Gainesville is University of Florida. There are 50,000 students and thousands upon thousands of boosters, parents, siblings, alums, and just plain Gator (their sports team) fanatics. It took me about 40 minutes to get to our staging location in the morning because of the traffic. EVERYBODY in the streets was wearing blue and orange Florida Gator apparel. It was out of control. It was even more overwhelming than the cheese-head factor I experienced in my visit up to Green Bay (Packer country) a few years ago.
Many of the Gator fans wore McCain/Palin stickers and one even had a “Gators for McCain/Palin” t-shirt on. I didn’t see many Obama supporters in the streets. The neighborhoods were a different story though.
We went to three different locations yesterday – a mostly-college student apartment complex, a low-income mainly African American apartment complex, and a predominantly black, low-income set of houses off of a main road.

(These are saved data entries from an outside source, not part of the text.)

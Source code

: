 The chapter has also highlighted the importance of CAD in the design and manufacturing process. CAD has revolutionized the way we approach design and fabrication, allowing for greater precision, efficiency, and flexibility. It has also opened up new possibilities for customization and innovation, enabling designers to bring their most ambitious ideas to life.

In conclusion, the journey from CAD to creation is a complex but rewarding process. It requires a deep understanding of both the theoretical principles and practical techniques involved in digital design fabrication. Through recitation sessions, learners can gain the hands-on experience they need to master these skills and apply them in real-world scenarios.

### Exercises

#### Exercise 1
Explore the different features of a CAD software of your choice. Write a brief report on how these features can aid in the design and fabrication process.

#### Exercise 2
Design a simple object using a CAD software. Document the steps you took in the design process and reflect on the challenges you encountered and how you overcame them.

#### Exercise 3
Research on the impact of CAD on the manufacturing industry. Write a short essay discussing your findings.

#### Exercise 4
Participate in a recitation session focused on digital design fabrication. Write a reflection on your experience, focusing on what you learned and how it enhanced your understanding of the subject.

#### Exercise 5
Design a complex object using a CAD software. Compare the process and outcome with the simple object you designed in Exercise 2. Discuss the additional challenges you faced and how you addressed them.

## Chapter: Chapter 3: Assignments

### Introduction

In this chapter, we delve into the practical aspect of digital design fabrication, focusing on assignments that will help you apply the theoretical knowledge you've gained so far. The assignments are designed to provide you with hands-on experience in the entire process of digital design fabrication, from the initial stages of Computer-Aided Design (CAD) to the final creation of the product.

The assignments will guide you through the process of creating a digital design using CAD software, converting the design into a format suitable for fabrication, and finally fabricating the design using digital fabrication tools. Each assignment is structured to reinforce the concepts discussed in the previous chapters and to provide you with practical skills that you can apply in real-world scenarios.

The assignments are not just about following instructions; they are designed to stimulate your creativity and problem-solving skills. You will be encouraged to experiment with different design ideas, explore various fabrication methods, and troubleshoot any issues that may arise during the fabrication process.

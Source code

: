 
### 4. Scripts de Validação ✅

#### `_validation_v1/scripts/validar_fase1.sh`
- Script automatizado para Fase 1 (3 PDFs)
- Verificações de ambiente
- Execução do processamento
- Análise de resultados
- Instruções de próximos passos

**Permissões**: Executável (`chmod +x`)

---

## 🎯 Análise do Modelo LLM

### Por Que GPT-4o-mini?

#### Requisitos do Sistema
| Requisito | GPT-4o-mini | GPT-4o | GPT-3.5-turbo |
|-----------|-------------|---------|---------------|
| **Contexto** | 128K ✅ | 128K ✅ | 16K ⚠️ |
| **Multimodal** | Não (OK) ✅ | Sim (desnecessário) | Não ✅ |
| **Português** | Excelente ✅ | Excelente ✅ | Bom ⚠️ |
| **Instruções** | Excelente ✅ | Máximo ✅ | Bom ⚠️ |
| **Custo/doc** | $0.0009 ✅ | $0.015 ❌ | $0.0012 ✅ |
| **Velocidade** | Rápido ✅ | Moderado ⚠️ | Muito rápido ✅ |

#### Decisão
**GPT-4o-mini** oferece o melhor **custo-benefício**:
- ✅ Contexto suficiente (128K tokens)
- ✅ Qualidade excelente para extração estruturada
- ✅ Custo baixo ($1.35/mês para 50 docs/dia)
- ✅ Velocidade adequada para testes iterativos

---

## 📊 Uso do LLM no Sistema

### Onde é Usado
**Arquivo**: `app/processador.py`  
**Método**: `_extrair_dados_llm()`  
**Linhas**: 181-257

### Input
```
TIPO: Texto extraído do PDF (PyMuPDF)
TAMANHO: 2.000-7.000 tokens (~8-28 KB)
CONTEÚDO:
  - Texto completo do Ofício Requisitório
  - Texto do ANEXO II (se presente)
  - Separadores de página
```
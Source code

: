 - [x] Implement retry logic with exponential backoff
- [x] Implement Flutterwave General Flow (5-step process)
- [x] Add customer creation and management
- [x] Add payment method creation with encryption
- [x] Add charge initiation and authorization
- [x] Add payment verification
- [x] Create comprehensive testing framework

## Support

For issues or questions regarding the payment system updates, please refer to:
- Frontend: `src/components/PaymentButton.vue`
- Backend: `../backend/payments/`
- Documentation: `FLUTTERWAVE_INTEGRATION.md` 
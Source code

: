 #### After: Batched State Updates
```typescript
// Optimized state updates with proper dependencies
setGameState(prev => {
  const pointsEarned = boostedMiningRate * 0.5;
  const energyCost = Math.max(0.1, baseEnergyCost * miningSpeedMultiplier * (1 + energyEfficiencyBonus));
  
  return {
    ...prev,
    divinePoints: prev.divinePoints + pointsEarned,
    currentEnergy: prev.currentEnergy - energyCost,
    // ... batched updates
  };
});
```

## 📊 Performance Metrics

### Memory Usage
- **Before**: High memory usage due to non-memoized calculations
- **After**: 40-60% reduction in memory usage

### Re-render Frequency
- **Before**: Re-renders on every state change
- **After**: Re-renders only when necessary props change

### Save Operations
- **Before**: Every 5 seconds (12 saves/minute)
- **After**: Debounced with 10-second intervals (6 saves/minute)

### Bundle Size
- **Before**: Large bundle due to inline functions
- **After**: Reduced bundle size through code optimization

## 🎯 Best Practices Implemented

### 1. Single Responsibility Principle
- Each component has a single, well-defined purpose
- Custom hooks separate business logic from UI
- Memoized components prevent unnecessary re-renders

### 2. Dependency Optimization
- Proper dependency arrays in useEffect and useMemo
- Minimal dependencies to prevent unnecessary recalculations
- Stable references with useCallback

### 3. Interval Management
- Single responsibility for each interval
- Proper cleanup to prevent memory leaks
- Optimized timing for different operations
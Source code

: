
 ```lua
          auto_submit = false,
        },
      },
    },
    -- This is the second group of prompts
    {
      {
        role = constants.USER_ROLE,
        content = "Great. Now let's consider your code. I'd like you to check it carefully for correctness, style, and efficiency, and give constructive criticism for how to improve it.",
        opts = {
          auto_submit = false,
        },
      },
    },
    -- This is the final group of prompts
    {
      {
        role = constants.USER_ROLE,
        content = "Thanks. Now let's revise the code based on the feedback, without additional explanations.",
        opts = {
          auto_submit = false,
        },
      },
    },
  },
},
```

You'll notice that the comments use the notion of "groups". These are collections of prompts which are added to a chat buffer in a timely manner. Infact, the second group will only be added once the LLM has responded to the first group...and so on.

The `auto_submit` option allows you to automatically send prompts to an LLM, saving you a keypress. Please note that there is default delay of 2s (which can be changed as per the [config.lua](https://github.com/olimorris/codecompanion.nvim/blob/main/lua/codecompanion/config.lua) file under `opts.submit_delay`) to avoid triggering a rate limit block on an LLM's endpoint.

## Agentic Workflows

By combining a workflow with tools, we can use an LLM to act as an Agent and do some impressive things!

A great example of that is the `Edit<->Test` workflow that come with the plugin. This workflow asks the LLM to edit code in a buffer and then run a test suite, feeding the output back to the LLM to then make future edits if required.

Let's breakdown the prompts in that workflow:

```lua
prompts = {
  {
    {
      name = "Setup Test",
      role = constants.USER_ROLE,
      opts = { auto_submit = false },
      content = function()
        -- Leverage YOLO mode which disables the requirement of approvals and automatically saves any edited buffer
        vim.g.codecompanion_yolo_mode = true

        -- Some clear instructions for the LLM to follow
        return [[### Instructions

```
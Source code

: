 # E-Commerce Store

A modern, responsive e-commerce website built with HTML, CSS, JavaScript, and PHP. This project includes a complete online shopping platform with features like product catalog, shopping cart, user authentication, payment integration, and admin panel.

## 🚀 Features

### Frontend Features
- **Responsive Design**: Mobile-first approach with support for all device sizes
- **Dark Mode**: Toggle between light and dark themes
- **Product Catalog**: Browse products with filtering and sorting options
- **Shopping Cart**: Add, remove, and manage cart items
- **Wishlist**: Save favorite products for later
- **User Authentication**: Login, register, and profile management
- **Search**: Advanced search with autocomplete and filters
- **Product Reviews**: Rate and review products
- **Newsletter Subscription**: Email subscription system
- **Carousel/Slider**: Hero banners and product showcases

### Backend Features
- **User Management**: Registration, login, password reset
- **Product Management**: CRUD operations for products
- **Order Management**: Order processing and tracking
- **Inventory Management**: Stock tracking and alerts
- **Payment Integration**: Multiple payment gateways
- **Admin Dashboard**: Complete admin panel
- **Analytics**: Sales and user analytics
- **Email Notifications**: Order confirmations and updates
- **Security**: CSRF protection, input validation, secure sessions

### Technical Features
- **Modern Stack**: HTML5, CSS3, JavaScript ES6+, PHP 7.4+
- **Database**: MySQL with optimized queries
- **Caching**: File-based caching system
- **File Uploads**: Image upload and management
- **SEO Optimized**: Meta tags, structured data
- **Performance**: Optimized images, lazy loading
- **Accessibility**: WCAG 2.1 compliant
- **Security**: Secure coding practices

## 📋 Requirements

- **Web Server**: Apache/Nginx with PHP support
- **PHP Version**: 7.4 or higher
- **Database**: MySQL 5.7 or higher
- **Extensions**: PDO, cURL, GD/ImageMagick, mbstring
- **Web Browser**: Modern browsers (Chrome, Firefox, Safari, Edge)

I’d guess I knocked on about 70 doors, recruited about 4 or 5 volunteers, got 10-12 people to pledge to vote early, and talked to just one person who isn’t going to vote. Most people either weren’t home or weren’t answering their door. No matter what you’re canvassing for, there are going to be a set of people who just aren’t too happy to talk to you or will not answer the door when they see somebody with a pen and clip board. I guess that’s the breaks when you have people who are used to vacuum salesmen, surveyists, missionaries, and fundraisers. My main purpose for paying them a visit was to tell them the location of their polling place down the street.
In this get out the vote operation, we’re paying a visit to “inactive” voters, “sporatic voters”, and “super sporatic voters” who are for the most part clear Obama supporters. In the last election only 64% of eligible voters actually made it out to vote. The rest were either too busy, ill or disabled, or not inspired. Our job is to bug them, help them, and inspire them enough to close the deal.
After we knocked on our last door as the sun went down, we came back to the office to turn in our paper work. There are a ton of interesting props, posters, and people in that place. Jason got a kick out of this hard-core smiling zombie for Obama.